# Whenever My Shots are Bad--I hit fat



## gdave (May 4, 2006)

Usually I do fine but when I make a mistake I always notice I have hit the ground first. Of course I lose Distance and/or accuracy. 

I have more trouble in wet weather or on tight fairways. To me this might indicate I hit behind more than I think. With a fluffy fairway and dry weather I can almost shoot par. 
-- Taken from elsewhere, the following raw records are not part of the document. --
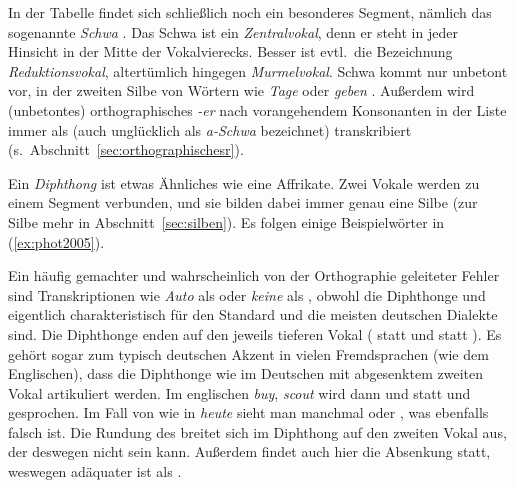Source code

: In der Tabelle findet sich schließlich noch ein besonderes Segment, nämlich das sogenannte \textit{Schwa} \textipa{[@]}.
Das Schwa ist ein \textit{Zentralvokal}, denn er steht in jeder Hinsicht in der Mitte der Vokalvierecks.
Besser ist evtl.\ die Bezeichnung \textit{Reduktionsvokal}, altertümlich hingegen \textit{Murmelvokal}.
Schwa kommt nur unbetont vor, \zB in der zweiten Silbe von Wörtern wie \textit{Tage} \textipa{[ta:g@]} oder \textit{geben} \textipa{[ge:b@n]}.
Außerdem wird (unbetontes) orthographisches \textit{-er} nach vorangehendem Konsonanten in der Liste immer als \textipa{[5]} (auch unglücklich als \textit{a-Schwa} bezeichnet) transkribiert (s.\ Abschnitt~\ref{sec:orthographischesr}).


Ein \textit{Diphthong} ist etwas Ähnliches wie eine Affrikate.
Zwei Vokale werden zu einem Segment verbunden, und sie bilden dabei immer genau eine Silbe (zur Silbe mehr in Abschnitt~\ref{sec:silben}).
Es folgen einige Beispielwörter in (\ref{ex:phot2005}).

\begin{exe}
  \ex\label{ex:phot2005}
  \begin{xlist}
  \end{xlist}
\end{exe}

Ein häufig gemachter und wahrscheinlich von der Orthographie geleiteter Fehler sind Transkriptionen wie \textit{Auto} als \Ast\textipa{[P\t{aU}to]} oder \textit{keine} als \Ast\textipa{[k\t{aI}ne]}, obwohl die Diphthonge \textipa{[\t{aE}]} und \textipa{[\t{aO}]} eigentlich charakteristisch für den Standard und die meisten deutschen Dialekte sind.
Die Diphthonge enden auf den jeweils tieferen Vokal (\textipa{[O]} statt \textipa{[U]} und \textipa{[E]} statt \textipa{[I]}).
Es gehört sogar zum typisch deutschen Akzent in vielen Fremdsprachen (wie \zB dem Englischen), dass die Diphthonge wie im Deutschen mit abgesenktem zweiten Vokal artikuliert werden.
Im englischen \textit{buy}, \textit{scout} wird dann \textipa{[b\t{aE}]} und \textipa{[sk\t{aO}t]} statt \textipa{[b\t{aI}]} und \textipa{[sk\t{aU}t]} gesprochen.
Im Fall von \textipa{[\t{O\oe}]} wie in \textit{heute} \textipa{[h\t{O\oe}t@]} sieht man manchmal \textipa{[\t{OI}]} oder \textipa{[\t{OY}]}, was ebenfalls falsch ist.
Die Rundung des \textipa{[o]} breitet sich im Diphthong auf den zweiten Vokal aus, der deswegen nicht \textipa{[I]} sein kann.
Außerdem findet auch hier die Absenkung statt, weswegen \textipa{[\t{O\oe}]} adäquater ist als \textipa{[\t{OY}]}.

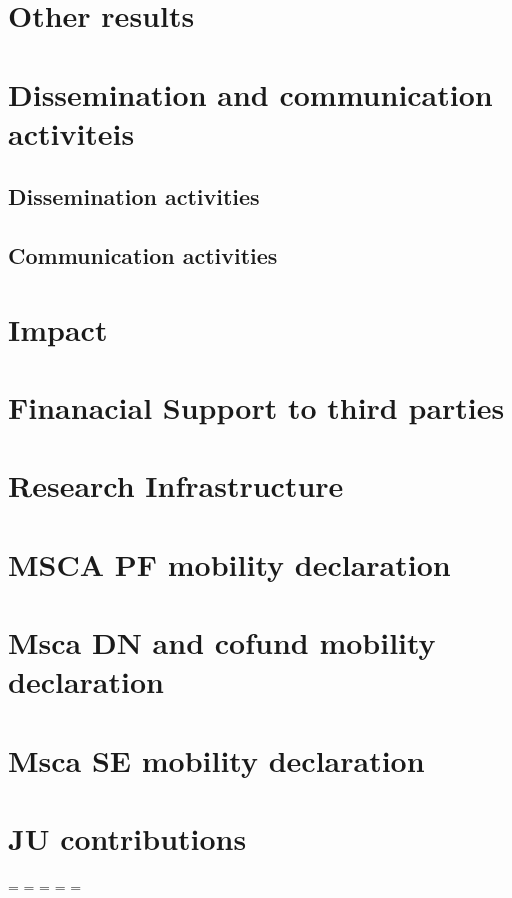 \section{Other results}

\section{Dissemination and communication activiteis}

\subsection{Dissemination activities}

\subsection{Communication activities}

\section{Impact}

\section{Finanacial Support to third parties}

\section{Research Infrastructure}

\section{MSCA PF mobility declaration}

\section{Msca DN and cofund mobility declaration}

\section{Msca SE mobility declaration}

\section{JU contributions}

\endgroup

\newpage
\paperwidth=\pdfpageheight
\paperheight=\pdfpagewidth
\pdfpageheight=\paperheight
\pdfpagewidth=\paperwidth
\headwidth=\textwidth


\color{black}%

\pagestyle{plain} %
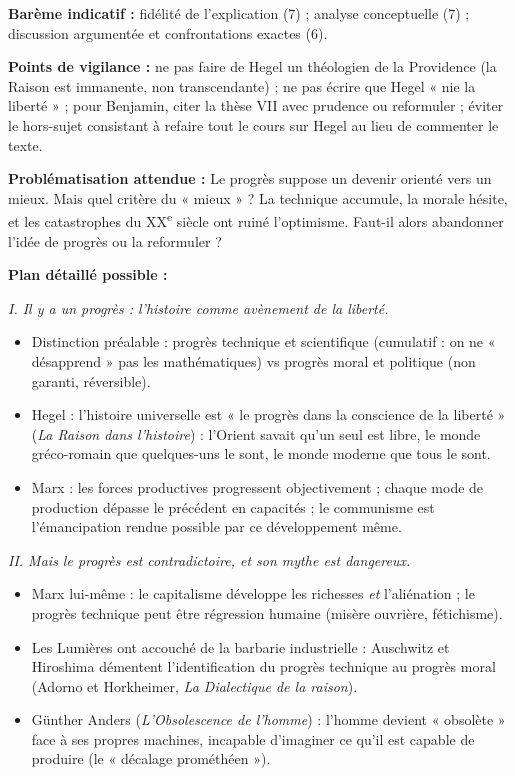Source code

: \documentclass[11pt]{article}
\begin{document}
\begin{corrige}
\textbf{Barème indicatif :} fidélité de l'explication (7) ; analyse conceptuelle (7) ; discussion argumentée et confrontations exactes (6).

\textbf{Points de vigilance :} ne pas faire de Hegel un théologien de la Providence (la Raison est immanente, non transcendante) ; ne pas écrire que Hegel « nie la liberté » ; pour Benjamin, citer la thèse VII avec prudence ou reformuler ; éviter le hors-sujet consistant à refaire tout le cours sur Hegel au lieu de commenter le texte.
\end{corrige}

\begin{corrige}
\textbf{Problématisation attendue :} Le progrès suppose un devenir orienté vers un mieux. Mais quel critère du « mieux » ? La technique accumule, la morale hésite, et les catastrophes du XX\textsuperscript{e} siècle ont ruiné l'optimisme. Faut-il alors abandonner l'idée de progrès ou la reformuler ?

\textbf{Plan détaillé possible :}

\emph{I. Il y a un progrès : l'histoire comme avènement de la liberté.}
\begin{itemize}
\item Distinction préalable : progrès technique et scientifique (cumulatif : on ne « désapprend » pas les mathématiques) vs progrès moral et politique (non garanti, réversible).
\item Hegel : l'histoire universelle est « le progrès dans la conscience de la liberté » (\emph{La Raison dans l'histoire}) : l'Orient savait qu'un seul est libre, le monde gréco-romain que quelques-uns le sont, le monde moderne que tous le sont.
\item Marx : les forces productives progressent objectivement ; chaque mode de production dépasse le précédent en capacités ; le communisme est l'émancipation rendue possible par ce développement même.
\end{itemize}

\emph{II. Mais le progrès est contradictoire, et son mythe est dangereux.}
\begin{itemize}
\item Marx lui-même : le capitalisme développe les richesses \emph{et} l'aliénation ; le progrès technique peut être régression humaine (misère ouvrière, fétichisme).
\item Les Lumières ont accouché de la barbarie industrielle : Auschwitz et Hiroshima démentent l'identification du progrès technique au progrès moral (Adorno et Horkheimer, \emph{La Dialectique de la raison}).
\item Günther Anders (\emph{L'Obsolescence de l'homme}) : l'homme devient « obsolète » face à ses propres machines, incapable d'imaginer ce qu'il est capable de produire (le « décalage prométhéen »).
\end{itemize}


\end{corrige}
\end{document}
The ball usually goes straight and pretty high and average length. My Drive is about 265 yards. I would love to eliminate the fat shots and maybe be a scratch golfer.


----------



## CanCaddy (Apr 25, 2006)

As with most problems with a golf swing, there could be a number of things causing it - ain't golf fun  

With hitting fat, it seems that the biggest cause is not gettting a good weight shift. You wind up putting the right shoulder ahead which can not only give you a fat shot, but also in time injure your shoulder. Another big problem can be if you aren't accelerating in your swing when you hit the ball. If you consistently slow down at the bottom of your swing, you're going to see a lot of fat hits.

Hope this helps.


----------



## gdave (May 4, 2006)

*Thank You For the Advice*

I know your advice is good about accelerating at the bottom and shifting the weight. I understand what you are saying. 
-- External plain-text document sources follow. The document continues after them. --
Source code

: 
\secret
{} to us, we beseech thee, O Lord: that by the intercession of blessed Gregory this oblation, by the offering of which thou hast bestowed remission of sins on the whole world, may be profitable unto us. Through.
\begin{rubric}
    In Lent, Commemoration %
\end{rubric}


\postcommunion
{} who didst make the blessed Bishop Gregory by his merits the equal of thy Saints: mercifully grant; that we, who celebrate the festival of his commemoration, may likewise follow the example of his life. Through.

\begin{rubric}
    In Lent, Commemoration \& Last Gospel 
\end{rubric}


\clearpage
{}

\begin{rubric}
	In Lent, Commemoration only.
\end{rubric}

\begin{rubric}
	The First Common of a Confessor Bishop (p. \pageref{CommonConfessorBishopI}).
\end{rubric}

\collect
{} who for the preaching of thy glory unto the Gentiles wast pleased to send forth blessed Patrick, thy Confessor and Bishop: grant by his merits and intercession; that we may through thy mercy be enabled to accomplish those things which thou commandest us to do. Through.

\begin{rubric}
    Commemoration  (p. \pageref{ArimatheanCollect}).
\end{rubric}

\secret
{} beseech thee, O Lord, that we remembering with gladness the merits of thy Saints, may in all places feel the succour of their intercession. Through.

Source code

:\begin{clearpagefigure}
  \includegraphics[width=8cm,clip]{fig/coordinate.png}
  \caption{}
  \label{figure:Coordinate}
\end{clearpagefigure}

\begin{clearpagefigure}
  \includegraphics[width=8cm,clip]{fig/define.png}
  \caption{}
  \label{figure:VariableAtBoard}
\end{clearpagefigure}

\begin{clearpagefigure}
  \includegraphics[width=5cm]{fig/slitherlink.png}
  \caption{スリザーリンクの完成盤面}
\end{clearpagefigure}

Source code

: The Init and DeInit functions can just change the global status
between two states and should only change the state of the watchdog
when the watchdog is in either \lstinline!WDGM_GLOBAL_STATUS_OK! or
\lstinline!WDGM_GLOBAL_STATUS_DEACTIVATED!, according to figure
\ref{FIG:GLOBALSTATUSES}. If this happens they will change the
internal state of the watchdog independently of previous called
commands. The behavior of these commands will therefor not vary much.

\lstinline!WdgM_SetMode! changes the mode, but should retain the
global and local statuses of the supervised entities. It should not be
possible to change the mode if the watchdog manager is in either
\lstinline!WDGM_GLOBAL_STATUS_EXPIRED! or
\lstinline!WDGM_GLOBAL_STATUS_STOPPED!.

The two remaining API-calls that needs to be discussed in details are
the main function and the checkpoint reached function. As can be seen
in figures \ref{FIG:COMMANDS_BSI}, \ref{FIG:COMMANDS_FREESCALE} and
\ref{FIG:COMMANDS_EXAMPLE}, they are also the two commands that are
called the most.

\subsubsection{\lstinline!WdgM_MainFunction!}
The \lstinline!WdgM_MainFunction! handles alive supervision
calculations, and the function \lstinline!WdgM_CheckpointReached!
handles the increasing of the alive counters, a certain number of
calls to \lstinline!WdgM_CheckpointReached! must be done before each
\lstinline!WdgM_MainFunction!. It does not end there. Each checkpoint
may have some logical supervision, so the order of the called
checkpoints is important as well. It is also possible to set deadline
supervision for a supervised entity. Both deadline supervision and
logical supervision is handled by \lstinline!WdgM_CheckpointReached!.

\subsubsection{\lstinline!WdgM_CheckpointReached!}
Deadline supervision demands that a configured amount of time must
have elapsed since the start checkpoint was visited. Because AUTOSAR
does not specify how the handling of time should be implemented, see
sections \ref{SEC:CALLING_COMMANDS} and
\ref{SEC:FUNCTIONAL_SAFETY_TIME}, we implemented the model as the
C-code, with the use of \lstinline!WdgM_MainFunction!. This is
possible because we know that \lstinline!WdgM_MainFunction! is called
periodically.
I am not sure I know what you mean by puting the right shoulder ahead. At 56 years old I am very concerned about having a good swing that will not give me shoulder problems. (Also, I know from experience that it is much easier to play this game with a good swing than a bad one. So that has been my goal for the last year...just improve my swing and forget about the score for now.


----------